Ce n’est pas un hasard si les débats très vifs autour de l’ouvrage de Pomeranz ont focalisé l’attention sur les données quantitatives et les estimations des revenus par tête en Chine et en Angleterre, puis, progressivement, en Inde, au Japon et dans d’autres pays européens que l’Angleterre. Des légions d’économistes et leurs étudiants se sont évertués à trouver et analyser des données, à multiplier les estimations sans toutefois jamais se poser la question de leurs sources (26). Outre les problèmes sérieux que posent ces données prises telles quelles, cette attention obsessionnelle accordée à la croissance économique a conduit à ignorer les problèmes de distribution et d’inégalités à l’intérieur de chaque pays et entre les pays. L’enthousiasme pour la globalisation, vue pendant les années 1990 comme un facteur de bien-être pour l’ensemble de l’humanité, était bien à l’origine de cette posture. Les années suivantes ont balayé cette confiance. Le problème est que, malgré ses prémisses, la « grande divergence » renverse les thèses de Weber mais en garde les postulats principaux et donc, son européocentrisme. Pomeranz explique la dynamique chinoise à partir des mêmes critères que ceux utilisés par les autres historiens pour expliquer la suprématie européenne, à savoir l’essor démographique, la protection de la propriété privée, la dynamique commerciale et proto-industrielle (27). Autrement dit, il reste tributaire du modèle idéal anglais, fait de privatisations des terres communes, prolétarisation, industrialisation, esprit bourgeois et individualiste, etc., et il l’élargit ensuite à la Chine. Le débat sur la grande divergence est donc le résultat de la pensée unique et de la chute du Mur : il existe un seul modèle du développement, celui du capitalisme idéal. Ce débat reflète parfaitement l’enthousiasme pour le capitalisme comme seule voie vers la modernité des années 1990. Les différences entre les pays renvoient à leurs dotations respectives en ressources, tandis que des institutions partout uniformes (protection de la propriété privée, de la concurrence) garantissent le bien-être universel.
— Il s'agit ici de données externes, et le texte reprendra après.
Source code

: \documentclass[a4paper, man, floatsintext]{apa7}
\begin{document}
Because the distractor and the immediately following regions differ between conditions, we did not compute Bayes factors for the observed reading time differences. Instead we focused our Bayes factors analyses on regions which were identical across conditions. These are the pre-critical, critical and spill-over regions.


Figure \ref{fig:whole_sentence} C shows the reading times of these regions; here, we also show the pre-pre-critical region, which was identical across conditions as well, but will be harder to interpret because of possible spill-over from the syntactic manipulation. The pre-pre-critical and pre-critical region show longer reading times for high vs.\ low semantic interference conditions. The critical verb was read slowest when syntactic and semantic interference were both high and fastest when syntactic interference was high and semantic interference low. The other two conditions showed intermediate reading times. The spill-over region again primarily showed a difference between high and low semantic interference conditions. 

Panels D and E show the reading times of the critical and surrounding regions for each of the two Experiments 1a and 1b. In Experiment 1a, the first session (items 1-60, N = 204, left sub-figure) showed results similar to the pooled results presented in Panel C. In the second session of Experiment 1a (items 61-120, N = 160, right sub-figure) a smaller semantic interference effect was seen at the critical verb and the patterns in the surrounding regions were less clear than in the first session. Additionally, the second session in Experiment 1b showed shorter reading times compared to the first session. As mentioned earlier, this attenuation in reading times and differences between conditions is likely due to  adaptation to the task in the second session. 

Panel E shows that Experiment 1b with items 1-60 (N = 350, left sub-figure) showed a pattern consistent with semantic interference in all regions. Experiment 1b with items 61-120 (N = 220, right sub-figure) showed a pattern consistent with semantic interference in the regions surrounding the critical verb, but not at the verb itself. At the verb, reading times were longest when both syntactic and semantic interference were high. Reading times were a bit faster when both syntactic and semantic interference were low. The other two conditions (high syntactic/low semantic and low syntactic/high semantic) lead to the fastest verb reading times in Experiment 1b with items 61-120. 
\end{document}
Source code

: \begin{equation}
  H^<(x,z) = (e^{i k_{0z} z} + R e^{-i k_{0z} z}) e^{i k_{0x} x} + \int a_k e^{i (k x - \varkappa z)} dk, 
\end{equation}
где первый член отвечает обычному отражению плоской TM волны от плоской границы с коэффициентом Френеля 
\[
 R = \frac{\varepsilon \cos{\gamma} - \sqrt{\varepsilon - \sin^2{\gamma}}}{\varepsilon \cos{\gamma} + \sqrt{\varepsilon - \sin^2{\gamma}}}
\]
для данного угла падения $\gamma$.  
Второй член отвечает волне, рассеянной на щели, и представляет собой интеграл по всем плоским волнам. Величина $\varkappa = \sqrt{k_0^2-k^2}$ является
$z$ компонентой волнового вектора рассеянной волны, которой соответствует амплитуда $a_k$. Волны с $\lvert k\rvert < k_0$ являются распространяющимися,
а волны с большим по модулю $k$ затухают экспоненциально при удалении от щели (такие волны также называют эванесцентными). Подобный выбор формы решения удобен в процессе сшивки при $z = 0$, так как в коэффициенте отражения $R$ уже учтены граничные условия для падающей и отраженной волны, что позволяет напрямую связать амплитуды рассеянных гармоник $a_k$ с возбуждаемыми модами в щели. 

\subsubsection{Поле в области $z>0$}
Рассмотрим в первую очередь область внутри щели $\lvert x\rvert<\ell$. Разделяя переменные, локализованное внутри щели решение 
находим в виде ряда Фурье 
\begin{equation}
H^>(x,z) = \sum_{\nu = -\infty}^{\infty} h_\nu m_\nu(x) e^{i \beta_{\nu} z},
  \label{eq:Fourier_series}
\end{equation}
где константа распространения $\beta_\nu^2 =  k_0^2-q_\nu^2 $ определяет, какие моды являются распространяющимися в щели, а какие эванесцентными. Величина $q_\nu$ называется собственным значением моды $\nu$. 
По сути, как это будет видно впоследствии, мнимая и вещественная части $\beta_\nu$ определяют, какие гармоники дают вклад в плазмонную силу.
C’est une des raisons pour lesquelles de nombreux sinologues ont critiqué cette approche et accusé Pomeranz de gommer les spécificités de la Chine (28). Nous trouvons là un « mur contre mur » tout à fait emblématique : d’un côté, l’accent mis sur la connaissance des langues et du savoir local, qui finit par mettre en avant la « spécificité » d’une aire, jamais réellement définie (29). D’un autre côté, l’ambition d’imposer une seule et même méthode, qualifiée de scientifique, sans trop de sources solides à l’appui. Singularité et spécificité des langues et des civilisations contre « scientificité » d’un modèle (30). Voilà un des enjeux méthodologiques fondamentaux de l’histoire globale : afin de comprendre le monde, faut-il s’appuyer sur la connaissance des langues et des « cultures », ou bien sur un schéma interprétatif général ?

Afin de dépasser ces interprétations concurrentes, deux possibilités se présentent à nous. La première invite à regarder de près les valeurs et catégories des pensées non occidentales, par exemple le bouddhisme, l’hindouisme, l’islam… Une seconde option consiste à mettre l’accent sur les connexions entre ces cultures. Dans le premier cas, suivant Gramsci, des auteurs, surtout indiens, se réclamant des subaltern studies ont montré que la langue constitue un élément de pouvoir et un facteur de hiérarchie. C’est le cas en particulier de l’anglais, qui s’est imposé dans l’Inde coloniale, puis partout dans le monde. Chakrabarty a insisté avec force sur ce point : des catégories telles que le salarié, le capital, le sujet, la société civile ont été élaborées en Europe et exportées dans d’autres contextes, dont l’Inde (31). Il suggère d’avoir recours à d’autres notions et catégories issues des traditions indiennes (32).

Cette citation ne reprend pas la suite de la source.